Clean water through energy storage
The material is one of the most powerful cathodes for sodium systems to date. Sodium offers the industry decisive advantages over lithium because it is found in abundance all over the world. This reduces the acquisition costs for storage technologies and at the same time protects the environment.
The researchers achieved a particular breakthrough thanks to the versatility of the system, which even works in ordinary salt water. As the battery stores energy, it actively draws sodium from the surrounding solution. Scientists call this dual benefit electrochemical desalination.
A graphite electrode extracts the chloride from the water. This enabled the team to obtain fresh drinking water from undrinkable seawater. This process runs parallel to storage and makes the system a multifunctional tool for coastal regions.

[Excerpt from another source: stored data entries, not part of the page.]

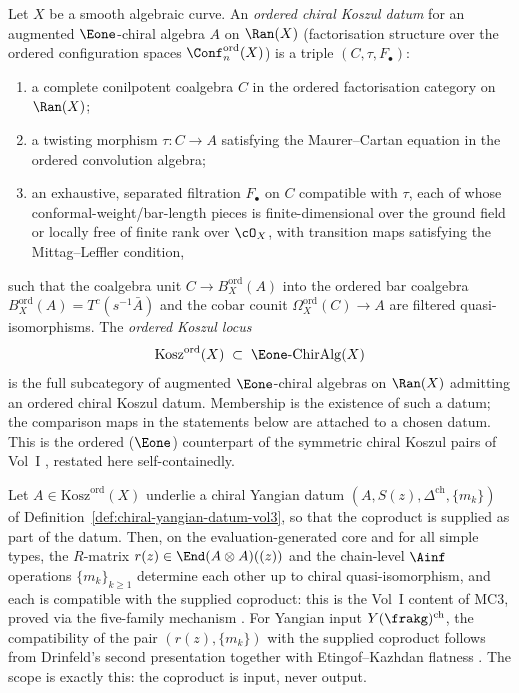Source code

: \begin{definition}
\label{def:kosz-ord-vol3}
Let $X$ be a smooth algebraic curve. An \emph{ordered chiral
Koszul datum} for an augmented $\Eone$-chiral algebra $A$ on
$\Ran(X)$ (factorisation structure over the ordered configuration
spaces $\Conf^{\mathrm{ord}}_n(X)$) is a triple
$(C, \tau, F_\bullet)$:
\begin{enumerate}[label=(\roman*)]
 \item a complete conilpotent coalgebra $C$ in the ordered
 factorisation category on $\Ran(X)$;
 \item a twisting morphism $\tau \colon C \to A$ satisfying the
 Maurer--Cartan equation in the ordered convolution algebra;
 \item an exhaustive, separated filtration $F_\bullet$ on $C$
 compatible with $\tau$, each of whose conformal-weight/bar-length
 pieces is finite-dimensional over the ground field or locally
 free of finite rank over $\cO_X$, with transition maps
 satisfying the Mittag--Leffler condition,
\end{enumerate}
such that the coalgebra unit $C \to B^{\mathrm{ord}}_X(A)$ into
the ordered bar coalgebra
$B^{\mathrm{ord}}_X(A) = T^c(s^{-1}\bar{A})$ and the cobar counit
$\Omega^{\mathrm{ord}}_X(C) \to A$ are filtered
quasi-isomorphisms. The \emph{ordered Koszul locus}
\[
\mathrm{Kosz}^{\mathrm{ord}}(X)
\;\subset\;
\Eone\text{-}\mathrm{ChirAlg}(X)
\]
is the full subcategory of augmented $\Eone$-chiral algebras on
$\Ran(X)$ admitting an ordered chiral Koszul datum. Membership is
the existence of such a datum; the comparison maps in the
statements below are attached to a chosen datum. This is the
ordered ($\Eone$) counterpart of the symmetric chiral Koszul
pairs of Vol~I \cite{VolI}, restated here self-containedly.
\end{definition}

\begin{theorem}
\label{thm:chiral-qg-equiv-datum-vol3}
Let $A \in \mathrm{Kosz}^{\mathrm{ord}}(X)$ underlie a chiral
Yangian datum $(A, S(z), \Delta^{\mathrm{ch}}, \{m_k\})$ of
Definition~\ref{def:chiral-yangian-datum-vol3}, so that the
coproduct is supplied as part of the datum. Then, on the
evaluation-generated core and for all simple types, the
$R$-matrix $r(z) \in \End(A \otimes A)((z))$ and the chain-level
$\Ainf$ operations $\{m_k\}_{k \geq 1}$ determine each other up
to chiral quasi-isomorphism, and each is compatible with the
supplied coproduct: this is the Vol~I content of MC3, proved via
the five-family mechanism \cite{VolI}. For Yangian input
$Y(\frakg)^{\mathrm{ch}}$, the compatibility of the pair
$(r(z), \{m_k\})$ with the supplied coproduct follows from
Drinfeld's second presentation together with Etingof--Kazhdan
flatness \cite{VolI}. The scope is exactly this: the coproduct is
input, never output.
\end{theorem}

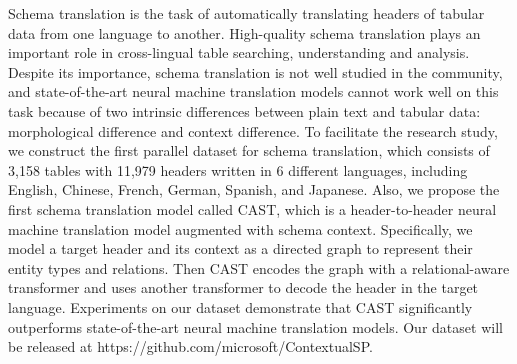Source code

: Schema translation is the task of automatically translating headers of tabular data from one language to another. High-quality schema translation plays an important role in cross-lingual table searching, understanding and analysis. Despite its importance, schema translation is not well studied in the community, and state-of-the-art neural machine translation models cannot work well on this task because of two intrinsic differences between plain text and tabular data: morphological difference and context difference. To facilitate the research study, we construct the first parallel dataset for schema translation, which consists of 3,158 tables with 11,979 headers written in 6 different languages, including English, Chinese, French, German, Spanish, and Japanese. Also, we propose the first schema translation model called CAST, which is a header-to-header neural machine translation model augmented with schema context. Specifically, we model a target header and its context as a directed graph to represent their entity types and relations. Then CAST encodes the graph with a relational-aware transformer and uses another transformer to decode the header in the target language. Experiments on our dataset demonstrate that CAST significantly outperforms state-of-the-art neural machine translation models. Our dataset will be released at https://github.com/microsoft/ContextualSP.

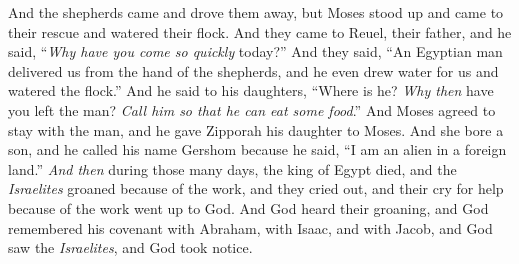 \begin{biblechapter}
\verse And the shepherds came and drove them away, but Moses stood up and came to their rescue and watered their flock.
\verse And they came to Reuel, their father, and he said, “\textit{Why have you come so quickly} today?”
\verse And they said, “An Egyptian man delivered us from the hand of the shepherds, and he even drew water for us and watered the flock.”
\verse And he said to his daughters, “Where is he? \textit{Why then} have you left the man? \textit{Call him so that he can eat some food}.”
\verse And Moses agreed to stay with the man, and he gave Zipporah his daughter to Moses.
\verse And she bore a son, and he called his name Gershom because he said, “I am an alien in a foreign land.”
\verse \textit{And then} during those many days, the king of Egypt died, and the \textit{Israelites} groaned because of the work, and they cried out, and their cry for help because of the work went up to God.
\verse And God heard their groaning, and God remembered his covenant with Abraham, with Isaac, and with Jacob,
\verse and God saw the \textit{Israelites}, and God took notice.
\end{biblechapter}

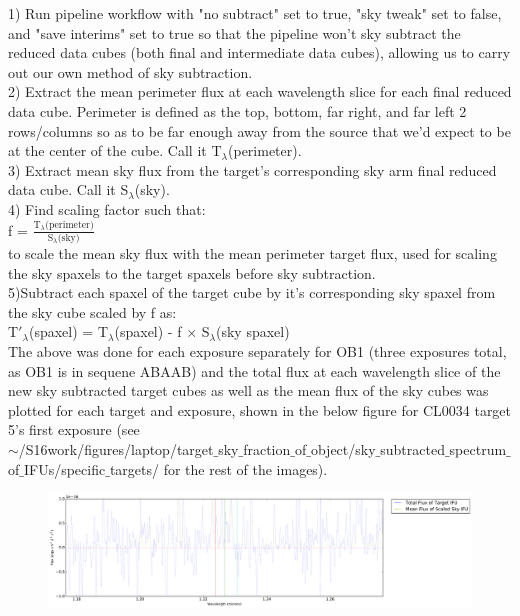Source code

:\documentclass[10pt,letterpaper]{article}
\begin{document}
1) Run pipeline workflow with "no subtract" set to true, "sky tweak" set to false, and "save interims" set to true so that the pipeline won't sky subtract the reduced data cubes (both final and intermediate data cubes), allowing us to carry out our own method of sky subtraction.\\

2) Extract the mean perimeter flux at each wavelength slice for each final reduced data cube. Perimeter is defined as the top, bottom, far right, and far left 2 rows/columns so as to be far enough away from the source that we'd expect to be at the center of the cube. Call it T$_{\lambda}$(perimeter).\\

3) Extract mean sky flux from the target's corresponding sky arm final reduced data cube. Call it S$_{\lambda}$(sky).\\

4) Find scaling factor such that:\\
f = $\frac{\text{T}_{\lambda}\text{(perimeter)}}{\text{S}_{\lambda}\text{(sky)}}$\\
to scale the mean sky flux with the mean perimeter target flux, used for scaling the sky spaxels to the target spaxels before sky subtraction.\\

5)Subtract each spaxel of the target cube by it's corresponding sky spaxel from the sky cube scaled by f as:\\
T$\prime _{\lambda}$(spaxel) = T$_{\lambda}$(spaxel) - f $\times$ S$_{\lambda}$(sky spaxel)\\

The above was done for each exposure separately for OB1 (three exposures total, as OB1 is in sequene ABAAB) and the total flux at each wavelength slice of the new sky subtracted target cubes as well as the mean flux of the sky cubes was plotted for each target and exposure, shown in the below figure for CL0034 target 5's first exposure (see \\$\sim$/S16work/figures/laptop/target$\_$sky$\_$fraction$\_$of$\_$object/sky$\_$subtracted$\_$spectrum$\_$of$\_$IFUs/specific$\_$targets/ for the rest of the images).\\

\begin{figure}[h!]
\includegraphics[scale=0.4]{figures/CL0034-YJ-OB-1_2014-07-11Tfirst_exposure_Target_5.pdf}
\end{figure}
\end{document}
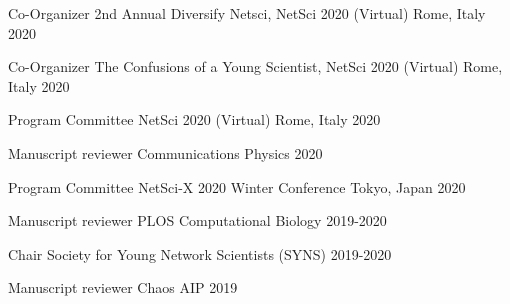 

\begin{cvhonors}

\cvhonor
	{Co-Organizer} %
	{2nd Annual Diversify Netsci, NetSci 2020} %
	{(Virtual) Rome, Italy} %
	{2020} %

\cvhonor
	{Co-Organizer} %
	{The Confusions of a Young Scientist, NetSci 2020} %
	{(Virtual) Rome, Italy} %
	{2020} %

\cvhonor
	{Program Committee} %
	{NetSci 2020} %
	{(Virtual) Rome, Italy} %
	{2020} %

\cvhonor
	{Manuscript reviewer} %
	{Communications Physics} %
	{} %
	{2020} %

\cvhonor
	{Program Committee} %
	{NetSci-X 2020 Winter Conference} %
	{Tokyo, Japan} %
	{2020} %

\cvhonor
	{Manuscript reviewer} %
	{PLOS Computational Biology} %
	{} %
	{2019-2020} %

\cvhonor
	{Chair} %
	{Society for Young Network Scientists (SYNS)} %
	{} %
	{2019-2020} %

\cvhonor
	{Manuscript reviewer} %
	{Chaos AIP} %
	{} %
	{2019} %


\end{cvhonors}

Safe sodium-ion batteries in everyday life
In terms of safety, the new technology impresses with its stable chemical reaction. When tested with a universal indicator, the salt water on the counter electrode turned red. This proves that the system does not produce any gas, which is an important argument for its safe use in everyday life.
The absence of dangerous gas formation increases the lifespan and reliability of the battery. This creates a system that is ready for use in sensitive environments. In the long term, engineers are designing systems that use seawater as a safe and inexhaustible electrolyte.
This reduces the industry’s dependence on expensive chemical additives. The simplified production of these batteries brings commercial use within reach.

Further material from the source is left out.